26-05-2018 EL DISCRETO ENCANTO DE LAS CARRETERAS SECUNDARIAS




                Una de las muchísimas características definitorias del tiempo que nos ha tocado vivir es la que nos impulsa a sentir constantemente la necesidad de hacerlo todo, o conseguirlo, cuanto antes, todo lo deprisa que sea posible, a la máxima velocidad. Es una exigencia permanente, que tiene su más clara expresión en cosas como los viajes, sean aéreos o por medio del AVE, pero también en el manejo cotidiano de los adminículos que se han incorporado ya de manera inevitable a nuestra cotidianeidad. Pedir al ordenador o al móvil una consulta cualquiera nos desespera si la pantalla tarda más de tres segundos en contestar. El teléfono empieza a sonar y antes de que tengamos tiempo de contestar a la llamada ya se está anulando. De los múltiples ejemplos que podría citar, sólo hay uno que me parece justificado: la desesperación que nos produce el infinito tiempo de espera que hay que soportar antes de que llegue el autobús urbano de Cuenca, cuyo detestable funcionamiento ha caído sobre nosotros como un castigo bíblico.
                Tenemos prisa, mucha prisa. Queremos las cosas aquí y ahora, ya. Eso, traducido a la práctica viajera, considerada una actividad placentera desde que se puso de moda ya en los albores del siglo XVIII y se perfeccionó en el XIX, ha venido a traer consigo un notable deterioro de viejas y sosegadas costumbres, no sustituidas por otras de similar encanto. Los ya citados aviones y trenes de alta velocidad, junto con las autovías, han sustituido el placer derivado del conocimiento de lugares, fundamento primero del turismo por otro que sitúa los puntos de interés sólo en sitios muy concretos, dejando de lado los intermedios, los situados en el trayecto donde ya no hay parada ni fonda y más lejos todavía quedan los que ni siquiera están en esa línea, sino sólo son leves referencias próximas.

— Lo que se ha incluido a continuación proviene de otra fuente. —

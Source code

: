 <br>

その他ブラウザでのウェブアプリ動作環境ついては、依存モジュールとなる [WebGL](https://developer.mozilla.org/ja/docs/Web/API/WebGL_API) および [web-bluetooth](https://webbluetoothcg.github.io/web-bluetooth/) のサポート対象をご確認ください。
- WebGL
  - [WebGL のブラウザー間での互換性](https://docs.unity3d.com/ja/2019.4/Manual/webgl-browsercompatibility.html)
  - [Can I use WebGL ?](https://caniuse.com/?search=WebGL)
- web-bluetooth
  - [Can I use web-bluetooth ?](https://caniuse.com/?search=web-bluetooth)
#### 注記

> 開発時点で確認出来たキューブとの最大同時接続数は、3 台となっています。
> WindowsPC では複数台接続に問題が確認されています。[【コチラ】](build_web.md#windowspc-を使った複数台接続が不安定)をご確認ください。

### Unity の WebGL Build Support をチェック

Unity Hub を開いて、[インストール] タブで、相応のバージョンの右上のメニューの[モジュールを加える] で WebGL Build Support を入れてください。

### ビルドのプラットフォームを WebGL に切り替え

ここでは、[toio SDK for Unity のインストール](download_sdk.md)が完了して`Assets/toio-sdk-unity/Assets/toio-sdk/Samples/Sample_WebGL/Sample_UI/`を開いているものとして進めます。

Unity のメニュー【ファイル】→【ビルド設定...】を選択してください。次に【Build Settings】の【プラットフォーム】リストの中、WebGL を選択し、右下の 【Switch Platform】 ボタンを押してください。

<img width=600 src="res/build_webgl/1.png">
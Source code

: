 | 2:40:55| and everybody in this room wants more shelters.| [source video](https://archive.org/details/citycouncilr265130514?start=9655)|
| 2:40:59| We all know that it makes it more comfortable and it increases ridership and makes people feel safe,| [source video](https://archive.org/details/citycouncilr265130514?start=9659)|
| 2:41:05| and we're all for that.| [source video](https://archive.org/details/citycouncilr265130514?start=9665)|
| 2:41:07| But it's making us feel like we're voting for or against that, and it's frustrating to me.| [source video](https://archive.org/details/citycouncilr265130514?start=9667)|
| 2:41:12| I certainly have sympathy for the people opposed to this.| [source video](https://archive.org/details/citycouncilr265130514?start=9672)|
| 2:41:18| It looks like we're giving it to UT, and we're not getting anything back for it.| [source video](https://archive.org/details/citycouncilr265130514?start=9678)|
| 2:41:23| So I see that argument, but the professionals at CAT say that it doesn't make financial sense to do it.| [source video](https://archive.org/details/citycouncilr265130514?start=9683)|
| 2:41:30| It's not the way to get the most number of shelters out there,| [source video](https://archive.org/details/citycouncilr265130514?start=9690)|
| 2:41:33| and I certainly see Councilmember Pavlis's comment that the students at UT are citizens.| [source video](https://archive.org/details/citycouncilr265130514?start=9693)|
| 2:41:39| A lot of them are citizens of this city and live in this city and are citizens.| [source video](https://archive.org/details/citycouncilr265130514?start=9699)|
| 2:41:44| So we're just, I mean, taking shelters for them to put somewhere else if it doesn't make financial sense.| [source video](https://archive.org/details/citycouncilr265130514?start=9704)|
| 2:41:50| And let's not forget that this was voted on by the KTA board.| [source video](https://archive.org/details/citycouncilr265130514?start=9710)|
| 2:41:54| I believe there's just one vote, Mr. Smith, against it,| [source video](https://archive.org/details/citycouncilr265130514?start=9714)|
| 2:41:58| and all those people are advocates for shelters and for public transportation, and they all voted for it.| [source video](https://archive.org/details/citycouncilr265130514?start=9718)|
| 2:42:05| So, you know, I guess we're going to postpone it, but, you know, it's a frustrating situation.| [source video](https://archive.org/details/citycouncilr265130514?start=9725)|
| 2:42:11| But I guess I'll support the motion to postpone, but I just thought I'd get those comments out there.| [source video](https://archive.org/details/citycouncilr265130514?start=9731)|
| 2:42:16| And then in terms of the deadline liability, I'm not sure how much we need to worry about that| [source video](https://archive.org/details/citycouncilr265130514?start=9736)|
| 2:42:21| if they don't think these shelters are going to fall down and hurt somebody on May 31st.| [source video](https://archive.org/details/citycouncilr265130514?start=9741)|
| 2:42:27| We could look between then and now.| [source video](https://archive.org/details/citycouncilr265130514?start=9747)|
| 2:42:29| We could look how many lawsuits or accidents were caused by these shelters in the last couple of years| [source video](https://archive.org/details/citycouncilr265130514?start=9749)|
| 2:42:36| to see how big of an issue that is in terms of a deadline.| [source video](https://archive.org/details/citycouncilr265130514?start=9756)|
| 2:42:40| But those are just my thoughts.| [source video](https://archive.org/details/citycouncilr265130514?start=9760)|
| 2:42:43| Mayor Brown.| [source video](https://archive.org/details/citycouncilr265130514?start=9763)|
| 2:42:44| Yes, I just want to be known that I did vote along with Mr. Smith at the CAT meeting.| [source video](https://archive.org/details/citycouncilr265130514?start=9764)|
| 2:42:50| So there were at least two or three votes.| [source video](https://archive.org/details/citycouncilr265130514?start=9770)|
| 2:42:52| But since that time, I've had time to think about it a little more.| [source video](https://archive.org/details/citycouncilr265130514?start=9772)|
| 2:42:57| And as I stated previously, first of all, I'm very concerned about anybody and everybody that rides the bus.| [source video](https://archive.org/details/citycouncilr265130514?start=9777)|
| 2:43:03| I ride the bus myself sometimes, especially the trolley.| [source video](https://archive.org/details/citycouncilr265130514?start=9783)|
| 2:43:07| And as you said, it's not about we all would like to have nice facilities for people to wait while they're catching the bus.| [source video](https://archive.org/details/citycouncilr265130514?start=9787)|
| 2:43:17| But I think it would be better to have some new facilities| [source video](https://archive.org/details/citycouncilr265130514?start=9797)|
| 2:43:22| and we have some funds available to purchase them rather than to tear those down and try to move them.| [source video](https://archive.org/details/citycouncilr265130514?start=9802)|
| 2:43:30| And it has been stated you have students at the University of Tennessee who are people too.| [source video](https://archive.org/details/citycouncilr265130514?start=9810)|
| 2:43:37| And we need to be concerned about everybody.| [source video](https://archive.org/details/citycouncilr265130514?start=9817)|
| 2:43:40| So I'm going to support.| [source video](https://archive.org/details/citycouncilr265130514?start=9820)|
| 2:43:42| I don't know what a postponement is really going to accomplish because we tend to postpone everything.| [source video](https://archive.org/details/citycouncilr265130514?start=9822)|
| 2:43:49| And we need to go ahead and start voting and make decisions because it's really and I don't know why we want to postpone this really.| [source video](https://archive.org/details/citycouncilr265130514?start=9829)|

                No estoy seguro de que la actual obsesión por las prisas y la velocidad vaya a cambiar en un futuro relativamente próximo. Más bien hay que temer que ese criterio  continuará acentuándose, pero tal convencimiento interior no impide que reivindique aquí el placer de viajar, sin prisas, con calma, mirando el paisaje, parando en los pueblos para tomar un café, dar un paseo por la plaza o entrar a ver cómo es la iglesia del lugar, por lo común su único monumento. Si en muchas tribunas de opinión se ensalza, con similares motivos, la comida auténtica no enlatada ni prefabricada, los productos naturales o las bebidas que respondan a severos cánones de calidad, con los mismos motivos debemos buscar el modo de viajar en busca del conocimiento de las cosas que nos salen al paso y que quedan inadvertidas en esos trayectos que solo tienen principio y fin, sin etapas intermedias.
                Me gusta viajar por las pequeñas carreteras que apenas si son una tímida línea en el mapa. Suelen tener un solo carril en cada dirección, posiblemente sin arcenes laterales y, con alguna frecuencia, en un no muy saludable estado de conservación. El firme es estrecho, la vegetación está al borde mismo del asfalto y los campos cultivados parecen envolver al vehículo. Puede suceder fácilmente que ninguno otro se cruce en el camino. Hasta que en cualquier recodo, o quizá al final de una recta dilatada, aparece un pequeño pueblo que invita a parar unos minutos, dar un paseo, decir “buenos días” o “buenas tardes” a las pocas personas que se cruzan, beber quizá en la antigua fuente abrevadero, intentar ver la iglesia, contemplar alguna casona antigua que sobrevive a los efectos de la modernidad y sentir el sosegado paso de un tiempo sin prisas.